METHOD FOR PRODUCING POLYALKYLENE OXIDE

Abstract

The present invention provides a production method for obtaining, by a simple method, a polyalkylene oxide whose molecular weight and polydispersity are controlled in the desired range.

The method for producing a polyalkylene oxide of the present disclosure comprises step 1 of performing a polymerization reaction of an alkylene oxide in the presence of a chain transfer agent to obtain a high-molecular-weight polyalkylene oxide; and step 2 of irradiating the high-molecular-weight polyalkylene oxide obtained in step 1 with radiation to obtain a polyalkylene oxide; wherein the amount of the chain transfer agent is 800 mass ppm or more relative to the alkylene oxide, and the high-molecular-weight polyalkylene oxide has a viscosity in a 1 mass % aqueous solution of 6000 mPas or less.

Claims

1. A method for producing a polyalkylene oxide, comprising step 1 of performing a polymerization reaction of an alkylene oxide in the presence of a chain transfer agent to obtain a high-molecular-weight polyalkylene oxide; and step 2 of irradiating the high-molecular-weight polyalkylene oxide obtained in step 1 with radiation to obtain a polyalkylene oxide; wherein the amount of the chain transfer agent is 800 mass ppm or more relative to the alkylene oxide, and the high-molecular-weight polyalkylene oxide has a viscosity in a 1 mass % aqueous solution of 6000 mPa.Math.s or less.

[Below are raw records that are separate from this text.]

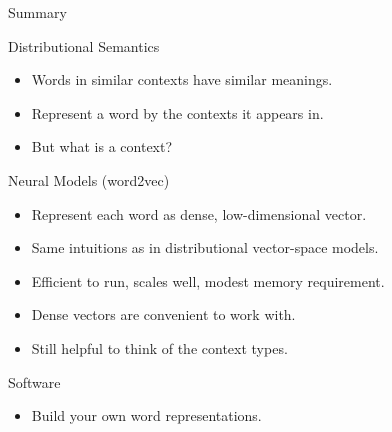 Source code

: \documentclass[compress]{beamer}
\begin{document}
\begin{frame}{Summary}
    \begin{block}{Distributional Semantics}
        \begin{itemize}
            \item Words in similar contexts have similar meanings.
            \item Represent a word by the contexts it appears in.
            \item But what is a context?
        \end{itemize}
    \end{block}
    \begin{block}{Neural Models (word2vec)}
        \begin{itemize}
            \item Represent each word as dense, low-dimensional vector.
            \item Same intuitions as in distributional vector-space models.
            \item Efficient to run, scales well, modest memory requirement.
            \item Dense vectors are convenient to work with.
            \item Still helpful to think of the context types.
        \end{itemize}
    \end{block}
    \vspace{-5pt}
    \begin{block}{Software}
        \begin{itemize}
        \item Build your own word representations.
        \end{itemize}
    \end{block}
\end{frame}
\end{document}
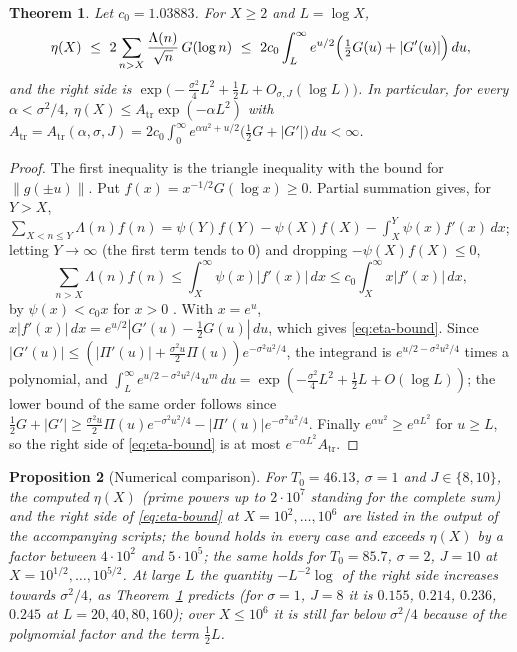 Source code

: \documentclass[11pt]{amsart}
\newtheorem{theorem}{Theorem}[section]
\newtheorem{proposition}[theorem]{Proposition}
\theoremstyle{definition}
\theoremstyle{remark}
\newcommand{\Atr}{A_{\mathrm{tr}}}
\begin{document}
\begin{theorem}\label{thm:trunc}
Let $c_0=1.03883$. For $X\ge2$ and $L=\log X$,
\begin{equation}\label{eq:eta-bound}
  \eta(X)\ \le\ 2\sum_{n>X}\frac{\Lambda(n)}{\sqrt n}\,G(\log n)
  \ \le\ 2c_0\int_{L}^{\infty}e^{u/2}\Bigl(\tfrac12G(u)+|G'(u)|\Bigr)\,du ,
\end{equation}
and the right side is $\exp\bigl(-\tfrac{\sigma^{2}}{4}L^{2}+\tfrac12L+O_{\sigma,J}(\log L)\bigr)$.
In particular, for every $\alpha<\sigma^2/4$,
$\eta(X)\le\Atr\exp(-\alpha L^2)$ with
$\Atr=\Atr(\alpha,\sigma,J)=2c_0\int_0^\infty e^{\alpha u^2+u/2}\bigl(\tfrac12G+|G'|\bigr)\,du<\infty$.
\end{theorem}

\begin{proof}
The first inequality is the triangle inequality with the bound for
$\|g(\pm u)\|$. Put $f(x)=x^{-1/2}G(\log x)\ge0$. Partial summation gives,
for $Y>X$,
$\sum_{X<n\le Y}\Lambda(n)f(n)=\psi(Y)f(Y)-\psi(X)f(X)-\int_X^Y\psi(x)f'(x)\,dx$;
letting $Y\to\infty$ (the first term tends to $0$) and dropping
$-\psi(X)f(X)\le0$,
\[
\sum_{n>X}\Lambda(n)f(n)\le\int_X^\infty\psi(x)|f'(x)|\,dx\le c_0\int_X^\infty x|f'(x)|\,dx,
\]
by $\psi(x)<c_0x$ for $x>0$ \cite[Thm.~12]{RS62}. With $x=e^u$,
$x|f'(x)|\,dx=e^{u/2}|G'(u)-\tfrac12G(u)|\,du$, which gives
\eqref{eq:eta-bound}. Since $|G'(u)|\le(|\Pi'(u)|+\tfrac{\sigma^2u}{2}\Pi(u))e^{-\sigma^2u^2/4}$,
the integrand is $e^{u/2-\sigma^2u^2/4}$ times a polynomial, and
$\int_L^\infty e^{u/2-\sigma^2u^2/4}u^m\,du=\exp(-\tfrac{\sigma^2}{4}L^2+\tfrac12L+O(\log L))$;
the lower bound of the same order follows since $\tfrac12G+|G'|\ge\tfrac{\sigma^2u}{2}\Pi(u)e^{-\sigma^2u^2/4}-|\Pi'(u)|e^{-\sigma^2u^2/4}$.
Finally $e^{\alpha u^2}\ge e^{\alpha L^2}$ for $u\ge L$, so the right side of
\eqref{eq:eta-bound} is at most $e^{-\alpha L^2}\Atr$.
\end{proof}

\begin{proposition}[Numerical comparison]\label{prop:eta-emp}
For $T_0=46.13$, $\sigma=1$ and $J\in\{8,10\}$, the computed $\eta(X)$ (prime
powers up to $2\cdot10^7$ standing for the complete sum) and the right side
of \eqref{eq:eta-bound} at $X=10^2,\dots,10^6$ are listed in the output of
the accompanying scripts; the bound holds in every case and exceeds $\eta(X)$
by a factor between $4\cdot10^{2}$ and $5\cdot10^{5}$; the same holds for
$T_0=85.7$, $\sigma=2$, $J=10$ at $X=10^{1/2},\dots,10^{5/2}$. At large $L$ the quantity
$-L^{-2}\log$ of the right side increases towards $\sigma^2/4$, as
Theorem~\ref{thm:trunc} predicts (for $\sigma=1$, $J=8$ it is $0.155$, $0.214$,
$0.236$, $0.245$ at $L=20,40,80,160$); over $X\le10^6$ it is still far below
$\sigma^2/4$ because of the polynomial factor and the term $\tfrac12L$.
\end{proposition}
\end{document}
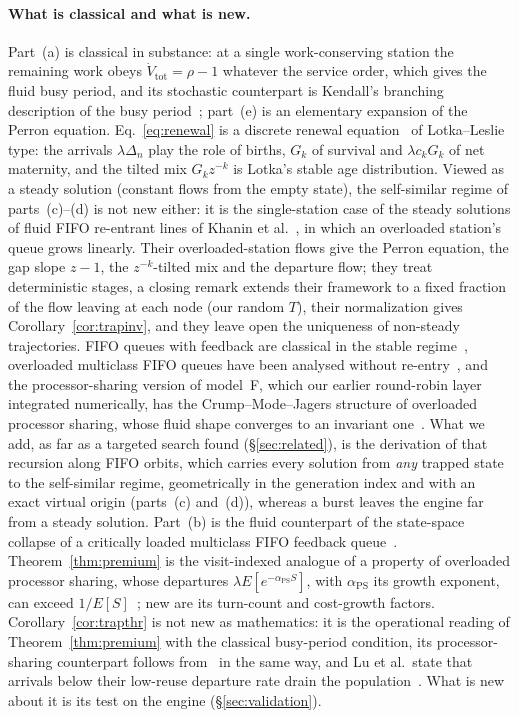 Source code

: \paragraph{What is classical and what is new.} Part~(a) is classical in substance: at a single work-conserving station the
remaining work obeys $\dot V_{\mathrm{tot}}=\rho-1$ whatever the service order, which gives the fluid busy period, and its
stochastic counterpart is Kendall's branching description of the busy period~\citep{kendall1951some}; part~(e) is an
elementary expansion of the Perron equation. Eq.~\eqref{eq:renewal} is a discrete renewal equation~\citep{feller1968introduction}
of Lotka--Leslie type: the arrivals $\lambda\Delta_n$ play the role of births, $G_k$ of survival and $\lambda c_kG_k$ of net
maternity, and the tilted mix $G_kz^{-k}$ is Lotka's stable age distribution. Viewed as a steady solution (constant flows from the empty state), the
self-similar regime of parts~(c)--(d) is not new either: it is the single-station case of the steady solutions of fluid FIFO
re-entrant lines of Khanin et al.~\citep{khanin2001steady}, in which an overloaded station's queue grows linearly. Their
overloaded-station flows give the Perron equation, the gap slope $z-1$, the $z^{-k}$-tilted mix and the departure flow; they treat
deterministic stages, a closing remark extends their framework to a fixed fraction of the flow leaving at each node (our random
$T$), their normalization gives Corollary~\ref{cor:trapinv}, and they leave open the uniqueness of non-steady trajectories. FIFO queues with feedback are classical in the stable
regime~\citep{takacs1963feedback,vandenberg1989deterministic}, overloaded multiclass FIFO queues have been analysed without
re-entry~\citep{jennings2013fluid}, and the processor-sharing version of model~F, which our earlier round-robin layer
integrated numerically, has the Crump--Mode--Jagers structure of overloaded processor sharing, whose fluid shape converges to
an invariant one~\citep{grishechkin1992processor,jeanmarie1994transient,puha2006overloaded}. What we add, as far as a targeted
search found (\S\ref{sec:related}), is the derivation of that recursion along FIFO orbits, which carries every solution from
\emph{any} trapped state to the self-similar regime, geometrically in the generation index and with an exact virtual origin
(parts~(c) and~(d)), whereas a burst leaves the engine far from a steady solution. Part~(b) is the fluid counterpart of the
state-space collapse of a critically loaded multiclass FIFO feedback queue~\citep{reiman1988multiclass,dai1995multiclass}.
Theorem~\ref{thm:premium} is the visit-indexed analogue of a property of overloaded processor sharing, whose departures
$\lambda E[e^{-\alpha_{\mathrm{PS}}S}]$, with $\alpha_{\mathrm{PS}}$ its growth exponent, can exceed
$1/E[S]$~\citep{jeanmarie1994transient}; new are its turn-count and cost-growth factors. Corollary~\ref{cor:trapthr} is not new as
mathematics: it is the operational reading of Theorem~\ref{thm:premium} with the classical busy-period condition, its
processor-sharing counterpart follows from~\citep{jeanmarie1994transient} in the same way, and Lu et al.\ state that arrivals below
their low-reuse departure rate drain the population~\citep{lu2026cachetrap}. What is new about it is its test on the engine
(\S\ref{sec:validation}).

2. The method for producing a polyalkylene oxide according to claim 1, wherein the chain transfer agent comprises an alcohol compound.

3. The method for producing a polyalkylene oxide according to claim 1, wherein the alcohol compound is at least one member selected from the group consisting of methanol, ethanol, n-propanol, isopropanol, n-butanol, isobutanol, and t-butanol.

4. The method for producing a polyalkylene oxide according to claim 2, wherein the alcohol compound is at least one member selected from the group consisting of methanol, ethanol, n-propanol, isopropanol, n-butanol, isobutanol, and t-butanol.

5. The method for producing a polyalkylene oxide according to claim 1, wherein the polyalkylene oxide obtained in step 2 has a mass average molecular weight of 100000 to 2500000, and a polydispersity of 5 or more.

6. The method for producing a polyalkylene oxide according to claim 2, wherein the polyalkylene oxide obtained in step 2 has a mass average molecular weight of 100000 to 2500000, and a polydispersity of 5 or more.

7. The method for producing a polyalkylene oxide according to claim 3, wherein the polyalkylene oxide obtained in step 2 has a mass average molecular weight of 100000 to 2500000, and a polydispersity of 5 or more.

8. The method for producing a polyalkylene oxide according to claim 4, wherein the polyalkylene oxide obtained in step 2 has a mass average molecular weight of 100000 to 2500000, and a polydispersity of 5 or more.

Description

EXAMPLES

[0066] The present disclosure is described in more detail below by means of examples; however, the present disclosure is not limited to the embodiments of the examples.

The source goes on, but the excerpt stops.